Action item:
Search each line below for the word "cuda" and list those that contain it.

[Start of Attachment]

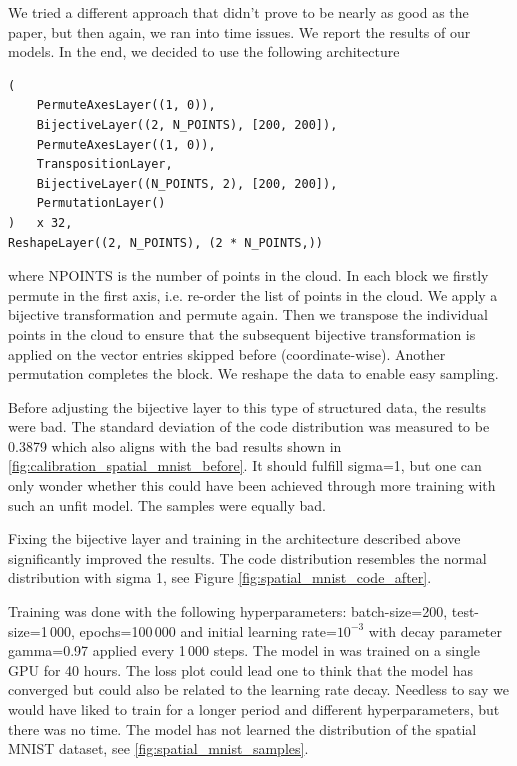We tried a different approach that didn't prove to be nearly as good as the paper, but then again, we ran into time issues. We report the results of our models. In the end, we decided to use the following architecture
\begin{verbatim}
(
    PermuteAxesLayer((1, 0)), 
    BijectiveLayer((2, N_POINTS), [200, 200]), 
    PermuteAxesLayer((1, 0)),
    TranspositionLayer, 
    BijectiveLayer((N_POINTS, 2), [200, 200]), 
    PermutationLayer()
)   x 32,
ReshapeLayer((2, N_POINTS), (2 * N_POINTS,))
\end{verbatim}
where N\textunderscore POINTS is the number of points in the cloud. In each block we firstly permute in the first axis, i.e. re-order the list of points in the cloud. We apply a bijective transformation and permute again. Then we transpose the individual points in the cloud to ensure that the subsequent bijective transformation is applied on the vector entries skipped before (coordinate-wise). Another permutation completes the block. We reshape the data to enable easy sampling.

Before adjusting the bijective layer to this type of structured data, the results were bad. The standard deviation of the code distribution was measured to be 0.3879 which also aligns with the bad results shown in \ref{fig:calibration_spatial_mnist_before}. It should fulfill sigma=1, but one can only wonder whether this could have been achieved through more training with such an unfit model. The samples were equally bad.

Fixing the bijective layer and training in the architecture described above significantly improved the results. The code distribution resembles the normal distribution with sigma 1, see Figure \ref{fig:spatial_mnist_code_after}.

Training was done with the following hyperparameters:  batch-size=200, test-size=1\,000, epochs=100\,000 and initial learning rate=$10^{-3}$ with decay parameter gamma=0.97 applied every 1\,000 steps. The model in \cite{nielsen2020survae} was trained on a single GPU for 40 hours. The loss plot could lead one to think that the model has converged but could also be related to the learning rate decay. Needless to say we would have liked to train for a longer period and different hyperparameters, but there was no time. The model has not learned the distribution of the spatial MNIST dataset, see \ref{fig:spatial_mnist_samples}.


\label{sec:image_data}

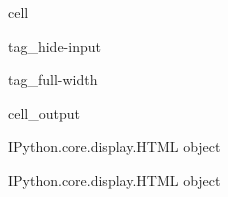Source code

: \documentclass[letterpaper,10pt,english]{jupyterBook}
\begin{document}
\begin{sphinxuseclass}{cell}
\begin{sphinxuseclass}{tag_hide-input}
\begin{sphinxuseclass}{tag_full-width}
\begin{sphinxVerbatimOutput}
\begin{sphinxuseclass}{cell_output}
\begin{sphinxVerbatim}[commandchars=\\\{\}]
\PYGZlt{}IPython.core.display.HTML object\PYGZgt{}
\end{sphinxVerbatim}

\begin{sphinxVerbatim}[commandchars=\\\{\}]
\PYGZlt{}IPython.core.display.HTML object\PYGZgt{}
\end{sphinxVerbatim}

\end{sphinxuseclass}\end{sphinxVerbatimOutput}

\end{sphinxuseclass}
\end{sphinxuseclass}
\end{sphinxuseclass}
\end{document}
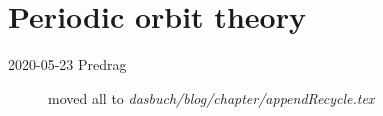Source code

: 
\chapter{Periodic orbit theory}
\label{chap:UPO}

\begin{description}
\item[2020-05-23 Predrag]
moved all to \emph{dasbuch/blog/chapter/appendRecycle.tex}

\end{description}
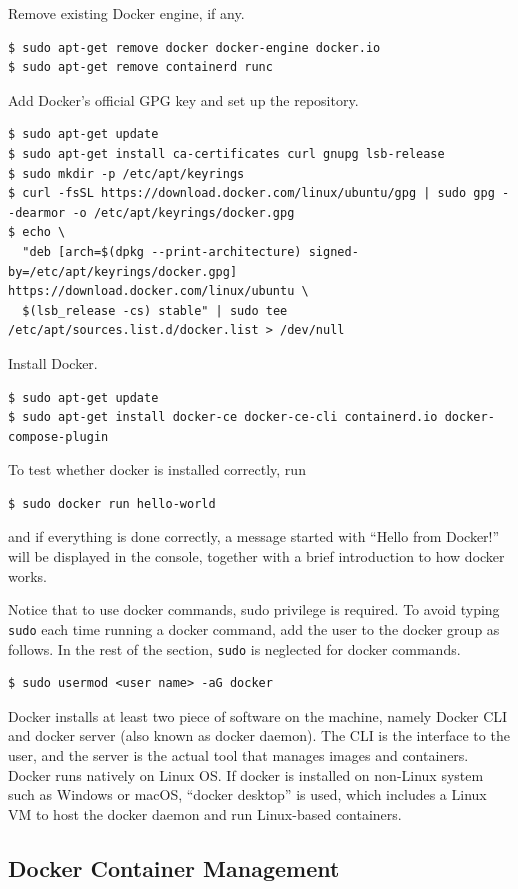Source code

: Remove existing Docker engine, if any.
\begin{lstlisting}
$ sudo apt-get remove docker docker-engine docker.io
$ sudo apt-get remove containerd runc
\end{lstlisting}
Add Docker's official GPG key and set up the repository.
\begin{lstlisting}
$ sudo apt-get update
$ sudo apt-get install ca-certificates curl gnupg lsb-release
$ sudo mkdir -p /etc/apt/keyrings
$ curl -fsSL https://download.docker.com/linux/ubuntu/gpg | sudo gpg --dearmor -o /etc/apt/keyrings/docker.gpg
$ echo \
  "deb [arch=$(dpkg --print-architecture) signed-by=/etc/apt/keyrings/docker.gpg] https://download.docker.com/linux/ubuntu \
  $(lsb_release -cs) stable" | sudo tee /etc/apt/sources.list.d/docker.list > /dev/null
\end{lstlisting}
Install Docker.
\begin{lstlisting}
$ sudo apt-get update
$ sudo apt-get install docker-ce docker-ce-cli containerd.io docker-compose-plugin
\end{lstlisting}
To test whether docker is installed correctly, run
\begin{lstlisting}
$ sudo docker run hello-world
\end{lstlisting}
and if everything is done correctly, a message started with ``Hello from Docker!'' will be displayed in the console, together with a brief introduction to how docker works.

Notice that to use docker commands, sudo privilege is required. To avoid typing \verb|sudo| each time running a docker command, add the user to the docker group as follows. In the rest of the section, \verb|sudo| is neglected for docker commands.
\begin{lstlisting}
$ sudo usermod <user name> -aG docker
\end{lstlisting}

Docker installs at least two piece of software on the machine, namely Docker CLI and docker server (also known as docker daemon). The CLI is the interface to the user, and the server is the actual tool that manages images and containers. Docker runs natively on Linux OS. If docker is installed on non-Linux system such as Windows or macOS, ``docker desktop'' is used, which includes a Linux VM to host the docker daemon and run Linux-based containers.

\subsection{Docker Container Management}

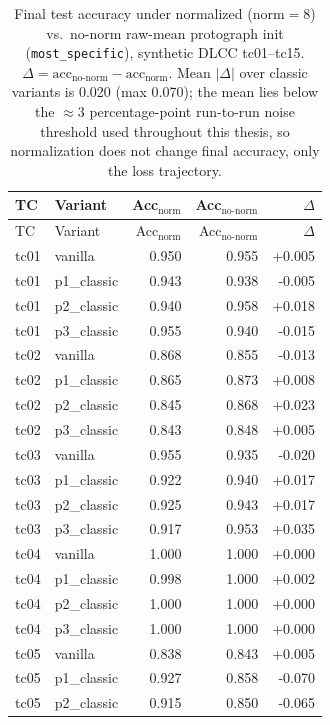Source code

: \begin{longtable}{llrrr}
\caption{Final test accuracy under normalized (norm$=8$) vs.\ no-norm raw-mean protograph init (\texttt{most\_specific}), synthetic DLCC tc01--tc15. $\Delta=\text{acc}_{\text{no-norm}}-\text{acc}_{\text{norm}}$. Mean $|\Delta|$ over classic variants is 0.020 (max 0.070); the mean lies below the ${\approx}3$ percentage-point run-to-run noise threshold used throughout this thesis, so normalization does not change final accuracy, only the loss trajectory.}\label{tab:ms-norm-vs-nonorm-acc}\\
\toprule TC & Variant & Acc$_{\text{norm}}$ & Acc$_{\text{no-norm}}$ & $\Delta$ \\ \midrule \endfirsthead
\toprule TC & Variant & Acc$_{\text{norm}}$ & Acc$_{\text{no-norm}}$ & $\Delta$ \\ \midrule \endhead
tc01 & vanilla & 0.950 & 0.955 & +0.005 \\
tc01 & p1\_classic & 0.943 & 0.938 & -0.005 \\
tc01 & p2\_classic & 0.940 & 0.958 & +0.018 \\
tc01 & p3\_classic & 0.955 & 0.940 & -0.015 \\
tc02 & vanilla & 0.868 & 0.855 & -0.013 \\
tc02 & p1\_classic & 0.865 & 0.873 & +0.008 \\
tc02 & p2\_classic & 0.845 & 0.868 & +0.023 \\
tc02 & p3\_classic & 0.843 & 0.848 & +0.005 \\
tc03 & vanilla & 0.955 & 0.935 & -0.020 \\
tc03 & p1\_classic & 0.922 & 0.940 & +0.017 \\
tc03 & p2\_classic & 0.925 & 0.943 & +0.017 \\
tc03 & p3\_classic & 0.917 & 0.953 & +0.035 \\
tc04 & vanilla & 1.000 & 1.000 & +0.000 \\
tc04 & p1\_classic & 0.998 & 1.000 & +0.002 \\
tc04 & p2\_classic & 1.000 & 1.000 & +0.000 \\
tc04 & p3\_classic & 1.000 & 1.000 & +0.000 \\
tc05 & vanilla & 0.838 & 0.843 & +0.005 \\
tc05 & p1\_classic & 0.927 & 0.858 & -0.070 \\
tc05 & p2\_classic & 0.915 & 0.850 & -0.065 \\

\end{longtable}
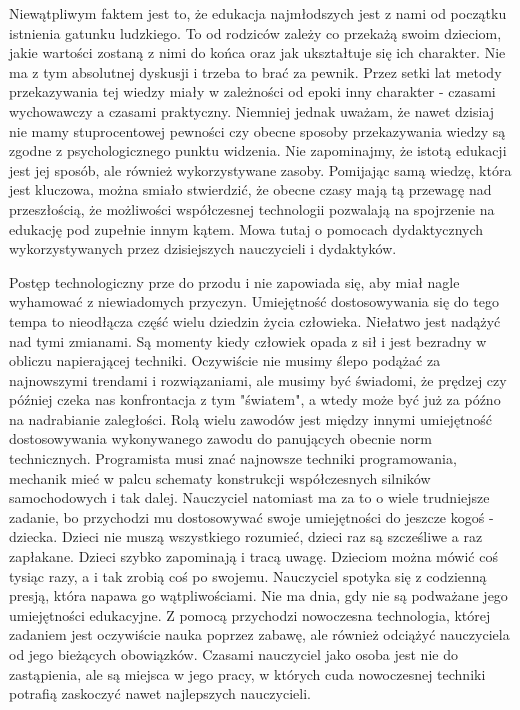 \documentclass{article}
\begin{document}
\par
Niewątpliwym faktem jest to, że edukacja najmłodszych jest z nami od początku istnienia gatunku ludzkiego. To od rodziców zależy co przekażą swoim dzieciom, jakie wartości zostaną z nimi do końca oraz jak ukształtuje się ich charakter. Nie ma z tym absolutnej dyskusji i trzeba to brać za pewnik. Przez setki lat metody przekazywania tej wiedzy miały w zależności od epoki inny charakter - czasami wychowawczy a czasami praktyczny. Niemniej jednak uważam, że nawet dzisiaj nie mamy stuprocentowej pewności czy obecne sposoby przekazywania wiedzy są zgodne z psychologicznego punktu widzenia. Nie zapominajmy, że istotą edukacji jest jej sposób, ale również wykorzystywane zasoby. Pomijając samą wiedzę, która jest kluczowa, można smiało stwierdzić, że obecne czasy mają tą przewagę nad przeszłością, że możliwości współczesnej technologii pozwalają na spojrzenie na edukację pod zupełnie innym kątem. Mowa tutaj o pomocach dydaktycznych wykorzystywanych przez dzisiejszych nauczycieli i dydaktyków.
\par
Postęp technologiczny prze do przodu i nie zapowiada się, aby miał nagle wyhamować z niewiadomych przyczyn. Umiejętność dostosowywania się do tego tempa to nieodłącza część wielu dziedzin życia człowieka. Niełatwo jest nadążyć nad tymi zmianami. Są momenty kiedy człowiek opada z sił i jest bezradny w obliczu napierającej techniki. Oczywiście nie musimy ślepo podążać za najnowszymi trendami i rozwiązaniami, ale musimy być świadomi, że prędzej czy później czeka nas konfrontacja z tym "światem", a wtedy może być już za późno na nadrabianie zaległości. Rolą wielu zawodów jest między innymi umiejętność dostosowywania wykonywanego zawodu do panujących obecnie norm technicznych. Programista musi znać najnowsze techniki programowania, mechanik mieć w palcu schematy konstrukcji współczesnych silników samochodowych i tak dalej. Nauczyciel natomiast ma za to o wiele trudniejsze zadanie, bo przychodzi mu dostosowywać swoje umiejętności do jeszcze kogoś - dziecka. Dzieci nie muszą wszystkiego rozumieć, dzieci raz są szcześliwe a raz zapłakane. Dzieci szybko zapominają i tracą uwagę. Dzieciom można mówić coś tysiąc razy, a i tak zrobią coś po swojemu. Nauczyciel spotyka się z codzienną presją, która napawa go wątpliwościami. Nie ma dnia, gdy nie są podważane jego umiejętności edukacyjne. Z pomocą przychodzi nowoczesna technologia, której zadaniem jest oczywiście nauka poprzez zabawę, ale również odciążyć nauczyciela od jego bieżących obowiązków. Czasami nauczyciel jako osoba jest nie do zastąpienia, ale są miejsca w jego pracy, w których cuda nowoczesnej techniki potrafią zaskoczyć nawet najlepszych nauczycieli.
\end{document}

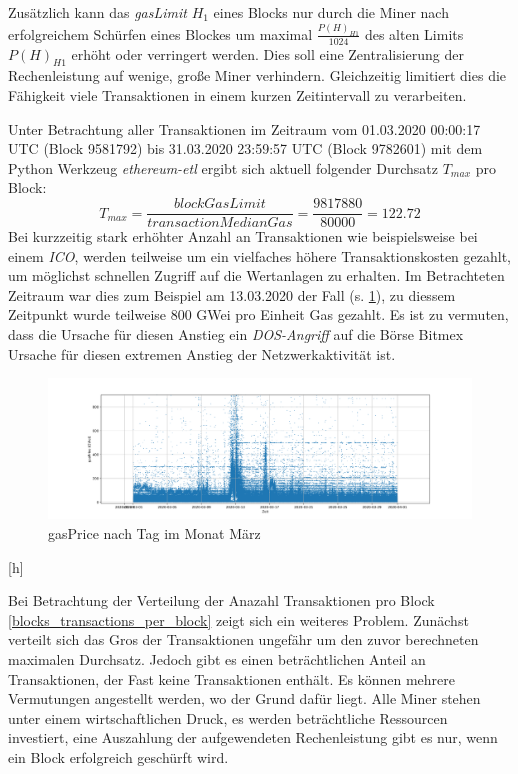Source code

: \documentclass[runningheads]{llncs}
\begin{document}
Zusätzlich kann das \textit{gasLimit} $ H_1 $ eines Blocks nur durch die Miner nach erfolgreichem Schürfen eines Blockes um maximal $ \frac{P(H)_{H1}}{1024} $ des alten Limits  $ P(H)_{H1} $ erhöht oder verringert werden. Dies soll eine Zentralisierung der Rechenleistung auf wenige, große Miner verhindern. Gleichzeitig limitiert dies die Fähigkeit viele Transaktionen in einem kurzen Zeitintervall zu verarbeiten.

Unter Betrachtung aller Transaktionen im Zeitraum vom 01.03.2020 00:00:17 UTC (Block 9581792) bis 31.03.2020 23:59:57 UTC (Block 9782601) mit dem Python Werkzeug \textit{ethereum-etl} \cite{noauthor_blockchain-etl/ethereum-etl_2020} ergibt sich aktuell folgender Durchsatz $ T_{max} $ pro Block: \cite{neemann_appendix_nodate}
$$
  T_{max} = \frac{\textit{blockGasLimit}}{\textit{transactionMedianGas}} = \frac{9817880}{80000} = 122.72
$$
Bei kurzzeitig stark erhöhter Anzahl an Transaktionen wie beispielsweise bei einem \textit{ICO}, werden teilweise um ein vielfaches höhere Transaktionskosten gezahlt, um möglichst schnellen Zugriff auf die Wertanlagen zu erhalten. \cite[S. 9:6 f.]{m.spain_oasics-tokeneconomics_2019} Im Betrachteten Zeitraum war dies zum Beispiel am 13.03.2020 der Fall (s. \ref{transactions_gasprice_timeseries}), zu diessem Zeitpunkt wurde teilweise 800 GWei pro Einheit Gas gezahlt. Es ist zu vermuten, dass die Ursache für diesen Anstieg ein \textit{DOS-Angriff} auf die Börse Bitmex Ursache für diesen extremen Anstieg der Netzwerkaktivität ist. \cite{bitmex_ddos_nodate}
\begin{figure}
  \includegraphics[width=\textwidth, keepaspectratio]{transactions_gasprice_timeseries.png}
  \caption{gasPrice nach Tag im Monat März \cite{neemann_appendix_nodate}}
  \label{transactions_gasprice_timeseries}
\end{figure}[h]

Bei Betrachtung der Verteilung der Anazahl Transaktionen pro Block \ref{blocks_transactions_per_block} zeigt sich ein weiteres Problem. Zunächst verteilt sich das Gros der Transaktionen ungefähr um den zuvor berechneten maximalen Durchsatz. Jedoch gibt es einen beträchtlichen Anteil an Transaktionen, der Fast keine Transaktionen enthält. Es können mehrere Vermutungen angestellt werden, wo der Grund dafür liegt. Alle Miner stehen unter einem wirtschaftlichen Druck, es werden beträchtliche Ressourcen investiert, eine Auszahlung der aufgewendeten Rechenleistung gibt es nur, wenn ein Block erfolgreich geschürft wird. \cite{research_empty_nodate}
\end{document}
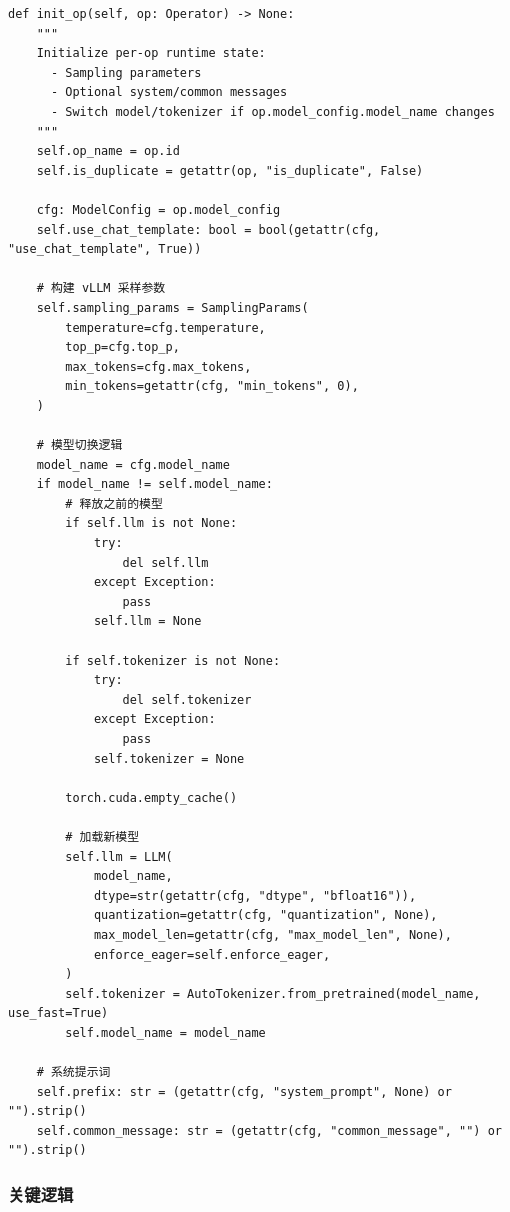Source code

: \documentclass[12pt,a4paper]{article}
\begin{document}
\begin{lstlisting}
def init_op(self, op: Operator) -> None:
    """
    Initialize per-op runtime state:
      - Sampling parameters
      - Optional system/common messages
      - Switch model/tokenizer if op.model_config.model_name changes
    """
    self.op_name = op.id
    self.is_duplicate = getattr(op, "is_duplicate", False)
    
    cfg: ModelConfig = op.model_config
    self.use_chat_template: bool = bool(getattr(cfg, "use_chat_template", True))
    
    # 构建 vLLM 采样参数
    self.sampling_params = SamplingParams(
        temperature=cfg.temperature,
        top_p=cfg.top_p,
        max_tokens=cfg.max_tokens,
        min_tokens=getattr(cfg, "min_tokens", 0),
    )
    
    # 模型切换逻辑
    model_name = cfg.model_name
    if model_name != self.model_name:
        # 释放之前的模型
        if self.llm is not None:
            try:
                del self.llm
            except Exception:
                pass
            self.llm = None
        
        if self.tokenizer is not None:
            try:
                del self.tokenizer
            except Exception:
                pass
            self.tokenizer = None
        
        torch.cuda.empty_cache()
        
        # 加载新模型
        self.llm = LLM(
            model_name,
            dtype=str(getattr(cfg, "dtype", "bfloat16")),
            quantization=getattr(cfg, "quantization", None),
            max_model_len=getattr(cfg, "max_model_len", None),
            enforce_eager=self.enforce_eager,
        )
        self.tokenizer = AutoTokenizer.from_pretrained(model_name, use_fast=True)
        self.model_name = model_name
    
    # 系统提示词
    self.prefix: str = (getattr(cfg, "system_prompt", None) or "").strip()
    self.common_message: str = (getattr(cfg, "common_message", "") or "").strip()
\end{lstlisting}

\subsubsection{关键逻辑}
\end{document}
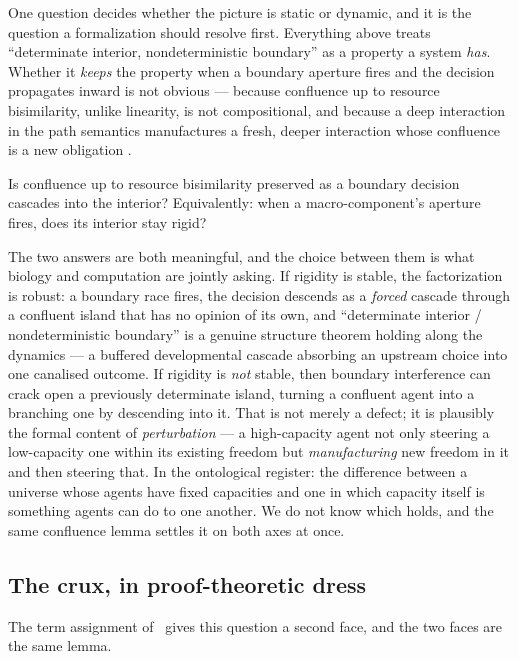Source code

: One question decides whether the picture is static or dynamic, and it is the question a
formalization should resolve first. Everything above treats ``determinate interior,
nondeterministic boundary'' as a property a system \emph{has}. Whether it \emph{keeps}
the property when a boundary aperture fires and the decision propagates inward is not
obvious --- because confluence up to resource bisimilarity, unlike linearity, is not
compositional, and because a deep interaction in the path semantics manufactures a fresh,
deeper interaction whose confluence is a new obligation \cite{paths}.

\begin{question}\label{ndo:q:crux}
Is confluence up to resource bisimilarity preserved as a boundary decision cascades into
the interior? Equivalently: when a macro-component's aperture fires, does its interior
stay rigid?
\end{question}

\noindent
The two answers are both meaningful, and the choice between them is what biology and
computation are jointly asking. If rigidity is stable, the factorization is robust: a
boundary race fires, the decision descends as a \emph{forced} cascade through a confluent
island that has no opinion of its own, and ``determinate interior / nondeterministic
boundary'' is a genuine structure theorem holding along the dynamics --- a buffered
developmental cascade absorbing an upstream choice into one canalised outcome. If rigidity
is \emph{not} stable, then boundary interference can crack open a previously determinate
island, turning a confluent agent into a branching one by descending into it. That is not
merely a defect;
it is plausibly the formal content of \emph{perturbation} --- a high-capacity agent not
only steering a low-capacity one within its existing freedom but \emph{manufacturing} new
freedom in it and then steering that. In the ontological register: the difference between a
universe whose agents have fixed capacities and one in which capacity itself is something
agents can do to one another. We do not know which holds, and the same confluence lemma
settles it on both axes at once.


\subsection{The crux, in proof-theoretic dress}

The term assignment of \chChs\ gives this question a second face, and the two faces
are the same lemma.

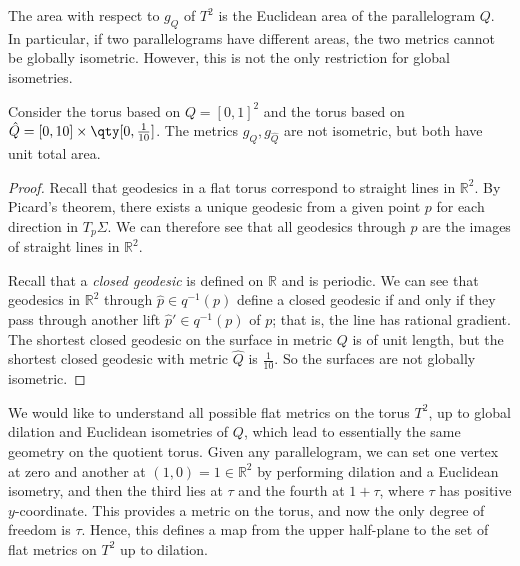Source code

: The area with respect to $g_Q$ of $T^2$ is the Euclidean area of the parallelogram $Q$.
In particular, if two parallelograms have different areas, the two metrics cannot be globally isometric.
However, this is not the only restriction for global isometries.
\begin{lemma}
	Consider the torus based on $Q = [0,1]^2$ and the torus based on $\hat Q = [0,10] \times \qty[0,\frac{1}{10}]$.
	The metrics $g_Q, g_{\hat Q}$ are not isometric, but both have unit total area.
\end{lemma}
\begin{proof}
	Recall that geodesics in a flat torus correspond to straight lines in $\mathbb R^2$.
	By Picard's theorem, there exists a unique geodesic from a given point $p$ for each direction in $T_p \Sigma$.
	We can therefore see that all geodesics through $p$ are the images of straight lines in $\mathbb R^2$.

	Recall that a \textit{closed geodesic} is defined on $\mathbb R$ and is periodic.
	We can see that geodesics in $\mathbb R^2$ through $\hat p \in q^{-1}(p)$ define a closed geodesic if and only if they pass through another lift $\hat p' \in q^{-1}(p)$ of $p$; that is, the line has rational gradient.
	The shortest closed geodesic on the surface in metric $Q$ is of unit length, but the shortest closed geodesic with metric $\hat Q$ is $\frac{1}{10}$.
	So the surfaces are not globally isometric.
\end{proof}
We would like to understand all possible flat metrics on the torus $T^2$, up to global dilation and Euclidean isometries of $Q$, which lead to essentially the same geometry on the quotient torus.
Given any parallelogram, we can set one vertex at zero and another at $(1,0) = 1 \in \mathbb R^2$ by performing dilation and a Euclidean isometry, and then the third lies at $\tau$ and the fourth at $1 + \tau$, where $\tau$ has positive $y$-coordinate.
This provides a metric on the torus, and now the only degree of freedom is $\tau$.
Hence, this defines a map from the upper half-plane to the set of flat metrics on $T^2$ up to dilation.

[End of Attachment]

Response area:
Postęp technologiczny prze do przodu i nie zapowiada się, aby miał nagle wyhamować z niewiadomych przyczyn. Umiejętność dostosowywania się do tego tempa to nieodłącza część wielu dziedzin życia człowieka. Niełatwo jest nadążyć nad tymi zmianami. Są momenty kiedy człowiek opada z sił i jest bezradny w obliczu napierającej techniki. Oczywiście nie musimy ślepo podążać za najnowszymi trendami i rozwiązaniami, ale musimy być świadomi, że prędzej czy później czeka nas konfrontacja z tym "światem", a wtedy może być już za późno na nadrabianie zaległości. Rolą wielu zawodów jest między innymi umiejętność dostosowywania wykonywanego zawodu do panujących obecnie norm technicznych. Programista musi znać najnowsze techniki programowania, mechanik mieć w palcu schematy konstrukcji współczesnych silników samochodowych i tak dalej. Nauczyciel natomiast ma za to o wiele trudniejsze zadanie, bo przychodzi mu dostosowywać swoje umiejętności do jeszcze kogoś - dziecka. Dzieci nie muszą wszystkiego rozumieć, dzieci raz są szcześliwe a raz zapłakane. Dzieci szybko zapominają i tracą uwagę. Dzieciom można mówić coś tysiąc razy, a i tak zrobią coś po swojemu. Nauczyciel spotyka się z codzienną presją, która napawa go wątpliwościami. Nie ma dnia, gdy nie są podważane jego umiejętności edukacyjne. Z pomocą przychodzi nowoczesna technologia, której zadaniem jest oczywiście nauka poprzez zabawę, ale również odciążyć nauczyciela od jego bieżących obowiązków. Czasami nauczyciel jako osoba jest nie do zastąpienia, ale są miejsca w jego pracy, w których cuda nowoczesnej techniki potrafią zaskoczyć nawet najlepszych nauczycieli.
        torch.cuda.empty_cache()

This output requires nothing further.